Assignment » From the data below, return the exact lines starting at the line containing "will run on.</span></span>" and ending at the line containing "of this list.)</span></span>", both included, and nothing else.

Dataset records »
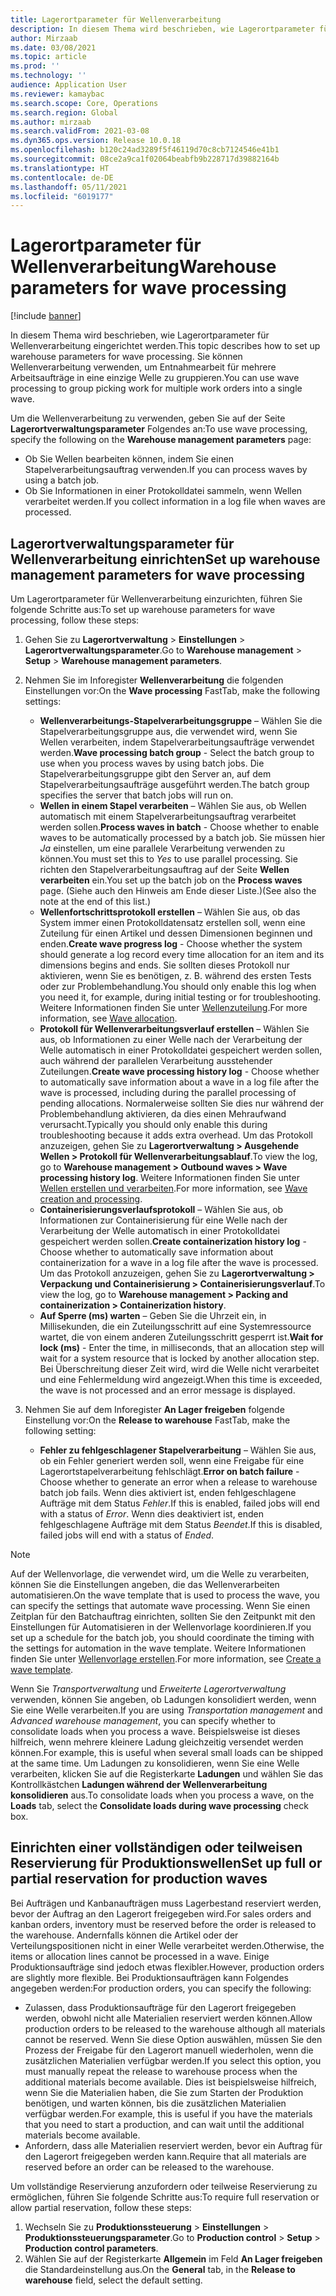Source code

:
 ```yaml
---
title: Lagerortparameter für Wellenverarbeitung
description: In diesem Thema wird beschrieben, wie Lagerortparameter für Wellenverarbeitung eingerichtet werden. Sie können Wellenverarbeitung verwenden, um Entnahmearbeit für mehrere Arbeitsaufträge in eine einzige Welle zu gruppieren.
author: Mirzaab
ms.date: 03/08/2021
ms.topic: article
ms.prod: ''
ms.technology: ''
audience: Application User
ms.reviewer: kamaybac
ms.search.scope: Core, Operations
ms.search.region: Global
ms.author: mirzaab
ms.search.validFrom: 2021-03-08
ms.dyn365.ops.version: Release 10.0.18
ms.openlocfilehash: b120c24ad3289f5f46119d70c8cb7124546e41b1
ms.sourcegitcommit: 08ce2a9ca1f02064beabfb9b228717d39882164b
ms.translationtype: HT
ms.contentlocale: de-DE
ms.lasthandoff: 05/11/2021
ms.locfileid: "6019177"
---
```

# <a name="warehouse-parameters-for-wave-processing"></a><span data-ttu-id="2170c-104">Lagerortparameter für Wellenverarbeitung</span><span class="sxs-lookup"><span data-stu-id="2170c-104">Warehouse parameters for wave processing</span></span>

[!include [banner](../includes/banner.md)]

<span data-ttu-id="2170c-105">In diesem Thema wird beschrieben, wie Lagerortparameter für Wellenverarbeitung eingerichtet werden.</span><span class="sxs-lookup"><span data-stu-id="2170c-105">This topic describes how to set up warehouse parameters for wave processing.</span></span> <span data-ttu-id="2170c-106">Sie können Wellenverarbeitung verwenden, um Entnahmearbeit für mehrere Arbeitsaufträge in eine einzige Welle zu gruppieren.</span><span class="sxs-lookup"><span data-stu-id="2170c-106">You can use wave processing to group picking work for multiple work orders into a single wave.</span></span>

<span data-ttu-id="2170c-107">Um die Wellenverarbeitung zu verwenden, geben Sie auf der Seite **Lagerortverwaltungsparameter** Folgendes an:</span><span class="sxs-lookup"><span data-stu-id="2170c-107">To use wave processing, specify the following on the **Warehouse management parameters** page:</span></span>

- <span data-ttu-id="2170c-108">Ob Sie Wellen bearbeiten können, indem Sie einen Stapelverarbeitungsauftrag verwenden.</span><span class="sxs-lookup"><span data-stu-id="2170c-108">If you can process waves by using a batch job.</span></span>
- <span data-ttu-id="2170c-109">Ob Sie Informationen in einer Protokolldatei sammeln, wenn Wellen verarbeitet werden.</span><span class="sxs-lookup"><span data-stu-id="2170c-109">If you collect information in a log file when waves are processed.</span></span>

## <a name="set-up-warehouse-management-parameters-for-wave-processing"></a><span data-ttu-id="2170c-110">Lagerortverwaltungsparameter für Wellenverarbeitung einrichten</span><span class="sxs-lookup"><span data-stu-id="2170c-110">Set up warehouse management parameters for wave processing</span></span>

<span data-ttu-id="2170c-111">Um Lagerortparameter für Wellenverarbeitung einzurichten, führen Sie folgende Schritte aus:</span><span class="sxs-lookup"><span data-stu-id="2170c-111">To set up warehouse parameters for wave processing, follow these steps:</span></span>

1. <span data-ttu-id="2170c-112">Gehen Sie zu **Lagerortverwaltung** \> **Einstellungen** \> **Lagerortverwaltungsparameter**.</span><span class="sxs-lookup"><span data-stu-id="2170c-112">Go to **Warehouse management** \> **Setup** \> **Warehouse management parameters**.</span></span>

1. <span data-ttu-id="2170c-113">Nehmen Sie im Inforegister **Wellenverarbeitung** die folgenden Einstellungen vor:</span><span class="sxs-lookup"><span data-stu-id="2170c-113">On the **Wave processing** FastTab, make the following settings:</span></span>

    - <span data-ttu-id="2170c-114">**Wellenverarbeitungs-Stapelverarbeitungsgruppe** – Wählen Sie die Stapelverarbeitungsgruppe aus, die verwendet wird, wenn Sie Wellen verarbeiten, indem Stapelverarbeitungsaufträge verwendet werden.</span><span class="sxs-lookup"><span data-stu-id="2170c-114">**Wave processing batch group** - Select the batch group to use when you process waves by using batch jobs.</span></span> <span data-ttu-id="2170c-115">Die Stapelverarbeitungsgruppe gibt den Server an, auf dem Stapelverarbeitungsaufträge ausgeführt werden.</span><span class="sxs-lookup"><span data-stu-id="2170c-115">The batch group specifies the server that batch jobs will run on.</span></span>
    - <span data-ttu-id="2170c-116">**Wellen in einem Stapel verarbeiten** – Wählen Sie aus, ob Wellen automatisch mit einem Stapelverarbeitungsauftrag verarbeitet werden sollen.</span><span class="sxs-lookup"><span data-stu-id="2170c-116">**Process waves in batch** - Choose whether to enable waves to be automatically processed by a batch job.</span></span> <span data-ttu-id="2170c-117">Sie müssen hier *Ja* einstellen, um eine parallele Verarbeitung verwenden zu können.</span><span class="sxs-lookup"><span data-stu-id="2170c-117">You must set this to *Yes* to use parallel processing.</span></span> <span data-ttu-id="2170c-118">Sie richten den Stapelverarbeitungsauftrag auf der Seite **Wellen verarbeiten** ein.</span><span class="sxs-lookup"><span data-stu-id="2170c-118">You set up the batch job on the **Process waves** page.</span></span> <span data-ttu-id="2170c-119">(Siehe auch den Hinweis am Ende dieser Liste.)</span><span class="sxs-lookup"><span data-stu-id="2170c-119">(See also the note at the end of this list.)</span></span>
    - <span data-ttu-id="2170c-120">**Wellenfortschrittsprotokoll erstellen** – Wählen Sie aus, ob das System immer einen Protokolldatensatz erstellen soll, wenn eine Zuteilung für einen Artikel und dessen Dimensionen beginnen und enden.</span><span class="sxs-lookup"><span data-stu-id="2170c-120">**Create wave progress log** - Choose whether the system should generate a log record every time allocation for an item and its dimensions begins and ends.</span></span> <span data-ttu-id="2170c-121">Sie sollten dieses Protokoll nur aktivieren, wenn Sie es benötigen, z. B. während des ersten Tests oder zur Problembehandlung.</span><span class="sxs-lookup"><span data-stu-id="2170c-121">You should only enable this log when you need it, for example, during initial testing or for troubleshooting.</span></span> <span data-ttu-id="2170c-122">Weitere Informationen finden Sie unter [Wellenzuteilung](wave-allocation-method.md).</span><span class="sxs-lookup"><span data-stu-id="2170c-122">For more information, see [Wave allocation](wave-allocation-method.md).</span></span>
    - <span data-ttu-id="2170c-123">**Protokoll für Wellenverarbeitungsverlauf erstellen** – Wählen Sie aus, ob Informationen zu einer Welle nach der Verarbeitung der Welle automatisch in einer Protokolldatei gespeichert werden sollen, auch während der parallelen Verarbeitung ausstehender Zuteilungen.</span><span class="sxs-lookup"><span data-stu-id="2170c-123">**Create wave processing history log** - Choose whether to automatically save information about a wave in a log file after the wave is processed, including during the parallel processing of pending allocations.</span></span> <span data-ttu-id="2170c-124">Normalerweise sollten Sie dies nur während der Problembehandlung aktivieren, da dies einen Mehraufwand verursacht.</span><span class="sxs-lookup"><span data-stu-id="2170c-124">Typically you should only enable this during troubleshooting because it adds extra overhead.</span></span> <span data-ttu-id="2170c-125">Um das Protokoll anzuzeigen, gehen Sie zu **Lagerortverwaltung \> Ausgehende Wellen \> Protokoll für Wellenverarbeitungsablauf**.</span><span class="sxs-lookup"><span data-stu-id="2170c-125">To view the log, go to **Warehouse management \> Outbound waves \> Wave processing history log**.</span></span> <span data-ttu-id="2170c-126">Weitere Informationen finden Sie unter [Wellen erstellen und verarbeiten](wave-processing.md).</span><span class="sxs-lookup"><span data-stu-id="2170c-126">For more information, see [Wave creation and processing](wave-processing.md).</span></span>
    - <span data-ttu-id="2170c-127">**Containerisierungsverlaufsprotokoll** – Wählen Sie aus, ob Informationen zur Containerisierung für eine Welle nach der Verarbeitung der Welle automatisch in einer Protokolldatei gespeichert werden sollen.</span><span class="sxs-lookup"><span data-stu-id="2170c-127">**Create containerization history log** - Choose whether to automatically save information about containerization for a wave in a log file after the wave is processed.</span></span> <span data-ttu-id="2170c-128">Um das Protokoll anzuzeigen, gehen Sie zu **Lagerortverwaltung \> Verpackung und Containerisierung \> Containerisierungsverlauf**.</span><span class="sxs-lookup"><span data-stu-id="2170c-128">To view the log, go to **Warehouse management \> Packing and containerization \> Containerization history**.</span></span>
    - <span data-ttu-id="2170c-129">**Auf Sperre (ms) warten** – Geben Sie die Uhrzeit ein, in Millisekunden, die ein Zuteilungsschritt auf eine Systemressource wartet, die von einem anderen Zuteilungsschritt gesperrt ist.</span><span class="sxs-lookup"><span data-stu-id="2170c-129">**Wait for lock (ms)** - Enter the time, in milliseconds, that an allocation step will wait for a system resource that is locked by another allocation step.</span></span> <span data-ttu-id="2170c-130">Bei Überschreitung dieser Zeit wird, wird die Welle nicht verarbeitet und eine Fehlermeldung wird angezeigt.</span><span class="sxs-lookup"><span data-stu-id="2170c-130">When this time is exceeded, the wave is not processed and an error message is displayed.</span></span>

1. <span data-ttu-id="2170c-131">Nehmen Sie auf dem Inforegister **An Lager freigeben** folgende Einstellung vor:</span><span class="sxs-lookup"><span data-stu-id="2170c-131">On the **Release to warehouse** FastTab, make the following setting:</span></span>

    - <span data-ttu-id="2170c-132">**Fehler zu fehlgeschlagener Stapelverarbeitung** – Wählen Sie aus, ob ein Fehler generiert werden soll, wenn eine Freigabe für eine Lagerortstapelverarbeitung fehlschlägt.</span><span class="sxs-lookup"><span data-stu-id="2170c-132">**Error on batch failure** - Choose whether to generate an error when a release to warehouse batch job fails.</span></span> <span data-ttu-id="2170c-133">Wenn dies aktiviert ist, enden fehlgeschlagene Aufträge mit dem Status *Fehler*.</span><span class="sxs-lookup"><span data-stu-id="2170c-133">If this is enabled, failed jobs will end with a status of *Error*.</span></span> <span data-ttu-id="2170c-134">Wenn dies deaktiviert ist, enden fehlgeschlagene Aufträge mit dem Status *Beendet*.</span><span class="sxs-lookup"><span data-stu-id="2170c-134">If this is disabled, failed jobs will end with a status of *Ended*.</span></span>

> [!NOTE]
> <span data-ttu-id="2170c-135">Auf der Wellenvorlage, die verwendet wird, um die Welle zu verarbeiten, können Sie die Einstellungen angeben, die das Wellenverarbeiten automatisieren.</span><span class="sxs-lookup"><span data-stu-id="2170c-135">On the wave template that is used to process the wave, you can specify the settings that automate wave processing.</span></span> <span data-ttu-id="2170c-136">Wenn Sie einen Zeitplan für den Batchauftrag einrichten, sollten Sie den Zeitpunkt mit den Einstellungen für Automatisieren in der Wellenvorlage koordinieren.</span><span class="sxs-lookup"><span data-stu-id="2170c-136">If you set up a schedule for the batch job, you should coordinate the timing with the settings for automation in the wave template.</span></span> <span data-ttu-id="2170c-137">Weitere Informationen finden Sie unter [Wellenvorlage erstellen](wave-templates.md).</span><span class="sxs-lookup"><span data-stu-id="2170c-137">For more information, see [Create a wave template](wave-templates.md).</span></span>
>
> <span data-ttu-id="2170c-138">Wenn Sie *Transportverwaltung* und *Erweiterte Lagerortverwaltung* verwenden, können Sie angeben, ob Ladungen konsolidiert werden, wenn Sie eine Welle verarbeiten.</span><span class="sxs-lookup"><span data-stu-id="2170c-138">If you are using *Transportation management* and *Advanced warehouse management*, you can specify whether to consolidate loads when you process a wave.</span></span> <span data-ttu-id="2170c-139">Beispielsweise ist dieses hilfreich, wenn mehrere kleinere Ladung gleichzeitig versendet werden können.</span><span class="sxs-lookup"><span data-stu-id="2170c-139">For example, this is useful when several small loads can be shipped at the same time.</span></span> <span data-ttu-id="2170c-140">Um Ladungen zu konsolidieren, wenn Sie eine Welle verarbeiten, klicken Sie auf die Registerkarte **Ladungen** und wählen Sie das Kontrollkästchen **Ladungen während der Wellenverarbeitung konsolidieren** aus.</span><span class="sxs-lookup"><span data-stu-id="2170c-140">To consolidate loads when you process a wave, on the **Loads** tab, select the **Consolidate loads during wave processing** check box.</span></span></P>

## <a name="set-up-full-or-partial-reservation-for-production-waves"></a><span data-ttu-id="2170c-141">Einrichten einer vollständigen oder teilweisen Reservierung für Produktionswellen</span><span class="sxs-lookup"><span data-stu-id="2170c-141">Set up full or partial reservation for production waves</span></span>

<span data-ttu-id="2170c-142">Bei Aufträgen und Kanbanaufträgen muss Lagerbestand reserviert werden, bevor der Auftrag an den Lagerort freigegeben wird.</span><span class="sxs-lookup"><span data-stu-id="2170c-142">For sales orders and kanban orders, inventory must be reserved before the order is released to the warehouse.</span></span> <span data-ttu-id="2170c-143">Andernfalls können die Artikel oder der Verteilungspositionen nicht in einer Welle verarbeitet werden.</span><span class="sxs-lookup"><span data-stu-id="2170c-143">Otherwise, the items or allocation lines cannot be processed in a wave.</span></span> <span data-ttu-id="2170c-144">Einige Produktionsaufträge sind jedoch etwas flexibler.</span><span class="sxs-lookup"><span data-stu-id="2170c-144">However, production orders are slightly more flexible.</span></span> <span data-ttu-id="2170c-145">Bei Produktionsaufträgen kann Folgendes angegeben werden:</span><span class="sxs-lookup"><span data-stu-id="2170c-145">For production orders, you can specify the following:</span></span>

- <span data-ttu-id="2170c-146">Zulassen, dass Produktionsaufträge für den Lagerort freigegeben werden, obwohl nicht alle Materialien reserviert werden können.</span><span class="sxs-lookup"><span data-stu-id="2170c-146">Allow production orders to be released to the warehouse although all materials cannot be reserved.</span></span> <span data-ttu-id="2170c-147">Wenn Sie diese Option auswählen, müssen Sie den Prozess der Freigabe für den Lagerort manuell wiederholen, wenn die zusätzlichen Materialien verfügbar werden.</span><span class="sxs-lookup"><span data-stu-id="2170c-147">If you select this option, you must manually repeat the release to warehouse process when the additional materials become available.</span></span> <span data-ttu-id="2170c-148">Dies ist beispielsweise hilfreich, wenn Sie die Materialien haben, die Sie zum Starten der Produktion benötigen, und warten können, bis die zusätzlichen Materialien verfügbar werden.</span><span class="sxs-lookup"><span data-stu-id="2170c-148">For example, this is useful if you have the materials that you need to start a production, and can wait until the additional materials become available.</span></span>
- <span data-ttu-id="2170c-149">Anfordern, dass alle Materialien reserviert werden, bevor ein Auftrag für den Lagerort freigegeben werden kann.</span><span class="sxs-lookup"><span data-stu-id="2170c-149">Require that all materials are reserved before an order can be released to the warehouse.</span></span>

<span data-ttu-id="2170c-150">Um vollständige Reservierung anzufordern oder teilweise Reservierung zu ermöglichen, führen Sie folgende Schritte aus:</span><span class="sxs-lookup"><span data-stu-id="2170c-150">To require full reservation or allow partial reservation, follow these steps:</span></span>

1. <span data-ttu-id="2170c-151">Wechseln Sie zu **Produktionssteuerung** \> **Einstellungen** \> **Produktionssteuerungsparameter**.</span><span class="sxs-lookup"><span data-stu-id="2170c-151">Go to **Production control** \> **Setup** \> **Production control parameters**.</span></span>
1. <span data-ttu-id="2170c-152">Wählen Sie auf der Registerkarte **Allgemein** im Feld **An Lager freigeben** die Standardeinstellung aus.</span><span class="sxs-lookup"><span data-stu-id="2170c-152">On the **General** tab, in the **Release to warehouse** field, select the default setting.</span></span>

Result »
    - <span data-ttu-id="2170c-114">**Wellenverarbeitungs-Stapelverarbeitungsgruppe** – Wählen Sie die Stapelverarbeitungsgruppe aus, die verwendet wird, wenn Sie Wellen verarbeiten, indem Stapelverarbeitungsaufträge verwendet werden.</span><span class="sxs-lookup"><span data-stu-id="2170c-114">**Wave processing batch group** - Select the batch group to use when you process waves by using batch jobs.</span></span> <span data-ttu-id="2170c-115">Die Stapelverarbeitungsgruppe gibt den Server an, auf dem Stapelverarbeitungsaufträge ausgeführt werden.</span><span class="sxs-lookup"><span data-stu-id="2170c-115">The batch group specifies the server that batch jobs will run on.</span></span>
    - <span data-ttu-id="2170c-116">**Wellen in einem Stapel verarbeiten** – Wählen Sie aus, ob Wellen automatisch mit einem Stapelverarbeitungsauftrag verarbeitet werden sollen.</span><span class="sxs-lookup"><span data-stu-id="2170c-116">**Process waves in batch** - Choose whether to enable waves to be automatically processed by a batch job.</span></span> <span data-ttu-id="2170c-117">Sie müssen hier *Ja* einstellen, um eine parallele Verarbeitung verwenden zu können.</span><span class="sxs-lookup"><span data-stu-id="2170c-117">You must set this to *Yes* to use parallel processing.</span></span> <span data-ttu-id="2170c-118">Sie richten den Stapelverarbeitungsauftrag auf der Seite **Wellen verarbeiten** ein.</span><span class="sxs-lookup"><span data-stu-id="2170c-118">You set up the batch job on the **Process waves** page.</span></span> <span data-ttu-id="2170c-119">(Siehe auch den Hinweis am Ende dieser Liste.)</span><span class="sxs-lookup"><span data-stu-id="2170c-119">(See also the note at the end of this list.)</span></span>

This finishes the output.